The 2010 “El Coyote” Cabernet explodes with dark fruit smells and an almost beef broth aroma. This wine walks right up the line between fruity and savory, yet jumps right over to the savory side. If you’ve heard of “umami,” the savory flavor found in certain dried mushrooms, soy sauce, and salty cheeses, you’ll recognize it in our 2010 “El Coyote.”

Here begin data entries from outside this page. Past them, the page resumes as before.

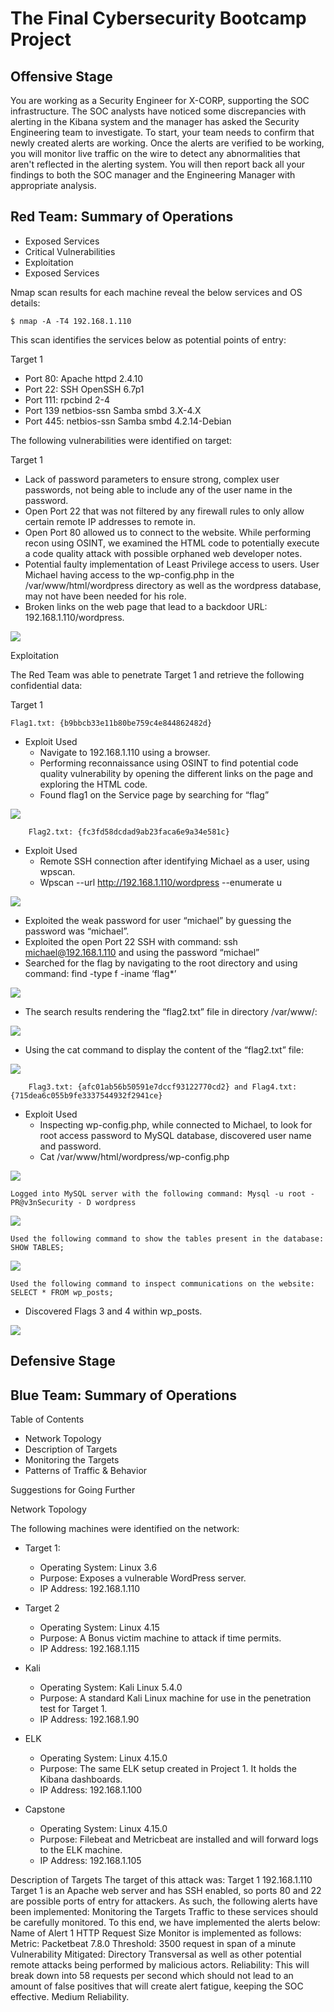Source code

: # The Final Cybersecurity Bootcamp Project

## Offensive Stage

You are working as a Security Engineer for X-CORP, supporting the SOC infrastructure. The SOC analysts have noticed some discrepancies with alerting in the Kibana system and the manager has asked the Security Engineering team to investigate.
To start, your team needs to confirm that newly created alerts are working. Once the alerts are verified to be working, you will monitor live traffic on the wire to detect any abnormalities that aren't reflected in the alerting system.
You will then report back all your findings to both the SOC manager and the Engineering Manager with appropriate analysis.


## Red Team: Summary of Operations

- Exposed Services
- Critical Vulnerabilities
- Exploitation
- Exposed Services

Nmap scan results for each machine reveal the below services and OS details:

    $ nmap -A -T4 192.168.1.110
  
 This scan identifies the services below as potential points of entry:

Target 1

- Port 80: Apache httpd 2.4.10
- Port 22: SSH OpenSSH 6.7p1
- Port 111: rpcbind 2-4
- Port 139 netbios-ssn Samba smbd 3.X-4.X
- Port 445: netbios-ssn Samba smbd 4.2.14-Debian

The following vulnerabilities were identified on target:

Target 1

- Lack of password parameters to ensure strong, complex user passwords, not being able to include any of the user name in the password.
- Open Port 22 that was not filtered by any firewall rules to only allow certain remote IP addresses to remote in.
- Open Port 80 allowed us to connect to the website. While performing recon using OSINT, we examined the HTML code to potentially execute a code quality attack with possible orphaned web developer notes.
- Potential faulty implementation of Least Privilege access to users. User Michael having access to the wp-config.php in the /var/www/html/wordpress directory as well as the wordpress database, may not have been needed for his role.
- Broken links on the web page that lead to a backdoor URL: 192.168.1.110/wordpress.

![](https://github.com/Kells91483/Cybersecurity/blob/main/Final%20Project/Offensive%20Images/NmapScan.jpg)

Exploitation

The Red Team was able to penetrate Target 1 and retrieve the following confidential data:

Target 1
    
    Flag1.txt: {b9bbcb33e11b80be759c4e844862482d}

- Exploit Used
  - Navigate to 192.168.1.110 using a browser.
  - Performing reconnaissance using OSINT to find potential code quality vulnerability by opening the different links on the page and exploring the HTML code.
  - Found flag1 on the Service page by searching for “flag”

![](https://github.com/Kells91483/Cybersecurity/blob/main/Final%20Project/Offensive%20Images/Flag1.jpg)

        Flag2.txt: {fc3fd58dcdad9ab23faca6e9a34e581c}

- Exploit Used
  - Remote SSH connection after identifying Michael as a user, using wpscan.
  - Wpscan --url http://192.168.1.110/wordpress --enumerate u

![](https://github.com/Kells91483/Cybersecurity/blob/main/Final%20Project/Offensive%20Images/wpscanfl2.jpg)

  - Exploited the weak password for user “michael” by guessing the password was “michael”.
  - Exploited the open Port 22 SSH with command: ssh michael@192.168.1.110 and using the password “michael”
  - Searched for the flag by navigating to the root directory and using command: find -type f -iname ‘flag*’

![](https://github.com/Kells91483/Cybersecurity/blob/main/Final%20Project/Offensive%20Images/SSHCommand.jpg)

  - The search results rendering the “flag2.txt” file in directory /var/www/:

![](https://github.com/Kells91483/Cybersecurity/blob/main/Final%20Project/Offensive%20Images/SearchFl2.jpg)

  - Using the cat command to display the content of the “flag2.txt” file:

![](https://github.com/Kells91483/Cybersecurity/blob/main/Final%20Project/Offensive%20Images/CatFlag2.jpg)

        Flag3.txt: {afc01ab56b50591e7dccf93122770cd2} and Flag4.txt: {715dea6c055b9fe3337544932f2941ce}

- Exploit Used
  - Inspecting wp-config.php, while connected to Michael, to look for root access password to MySQL database, discovered user name and password.
  - Cat /var/www/html/wordpress/wp-config.php 
 
 ![](https://github.com/Kells91483/Cybersecurity/blob/main/Final%20Project/Offensive%20Images/DBCreds.jpg)
 
    Logged into MySQL server with the following command: Mysql -u root -PR@v3nSecurity - D wordpress
    
![](https://github.com/Kells91483/Cybersecurity/blob/main/Final%20Project/Offensive%20Images/mysqlcommand.jpg)

    Used the following command to show the tables present in the database: SHOW TABLES;
    
![](https://github.com/Kells91483/Cybersecurity/blob/main/Final%20Project/Offensive%20Images/ShowTables.jpg)

    Used the following command to inspect communications on the website: SELECT * FROM wp_posts;
  - Discovered Flags 3 and 4 within wp_posts.

![](https://github.com/Kells91483/Cybersecurity/blob/main/Final%20Project/Offensive%20Images/Flag3and4.jpg)


## Defensive Stage

## Blue Team: Summary of Operations

Table of Contents
- Network Topology
- Description of Targets
- Monitoring the Targets
- Patterns of Traffic & Behavior

Suggestions for Going Further

Network Topology



The following machines were identified on the network:

- Target 1:
  - Operating System: Linux  3.6
  - Purpose: Exposes a vulnerable WordPress server.
  - IP Address: 192.168.1.110

- Target 2
  - Operating System: Linux 4.15
  - Purpose: A Bonus victim machine to attack if time permits.
  - IP Address: 192.168.1.115

- Kali
  - Operating System: Kali Linux 5.4.0
  - Purpose: A standard Kali Linux machine for use in the penetration test for Target 1.
  - IP Address: 192.168.1.90

- ELK
  - Operating System: Linux 4.15.0
  - Purpose: The same ELK setup created in Project 1. It holds the Kibana dashboards.
  - IP Address: 192.168.1.100

- Capstone
  - Operating System: Linux 4.15.0
  - Purpose: Filebeat and Metricbeat are installed and will forward logs to the ELK machine.
  - IP Address: 192.168.1.105

Description of Targets
The target of this attack was: Target 1 192.168.1.110
Target 1 is an Apache web server and has SSH enabled, so ports 80 and 22 are possible ports of entry for attackers. As such, the following alerts have been implemented:
Monitoring the Targets
Traffic to these services should be carefully monitored. To this end, we have implemented the alerts below:
Name of Alert 1
HTTP Request Size Monitor is implemented as follows:
Metric: Packetbeat 7.8.0
Threshold: 3500 request in span of a minute
Vulnerability Mitigated: Directory Transversal as well as other potential remote attacks being performed by malicious actors.
Reliability: This will break down into 58 requests per second which should not lead to an amount of false positives that will create alert fatigue, keeping the SOC effective. Medium Reliability.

While savory in aroma, it delivers plenty of fruit and nervous energy in the mouth. I highly recommend decanting this wine (as I do with all 2010s) to lessen the tension between what you smell and what you taste.

Growing Conditions

The growing season in 2010 was the coolest on our estate since its inception in 1999. Compared to the weather data for 1998 and 1997, it was still the coolest in recent history. Lucky for us at Kuleto Estate, we have plenty of sunshine despite the lack of heat. The majority of our vineyard blocks lie above the fog-line, so even if Napa Valley is socked in, our vines enjoy the first sun of the day. What does a cool vintage mean for a mountain-top vineyard? It means wines that strongly express their varietal character, have tremendous natural acidity for length of mouth-feel and aging, and modest finished alcohols. Whenever you hear that the Valley has suffered a cold or damp vintage, look to the mountains particularly on the east side) for exceptional wines.
Wine lots and barrels selected for our “El Coyote” Cabernet Sauvignon don’t necessarily come from a particular spot on the estate ( à la Vineyard Designate), but rather share common flavor and structural attributes that highlight the dark, meaty, rich, black fruit aspects of the variety. To further highlight these characters in a cool vintage, we often co-ferment or blend immediately post fermentation with varieties that share these same qualities.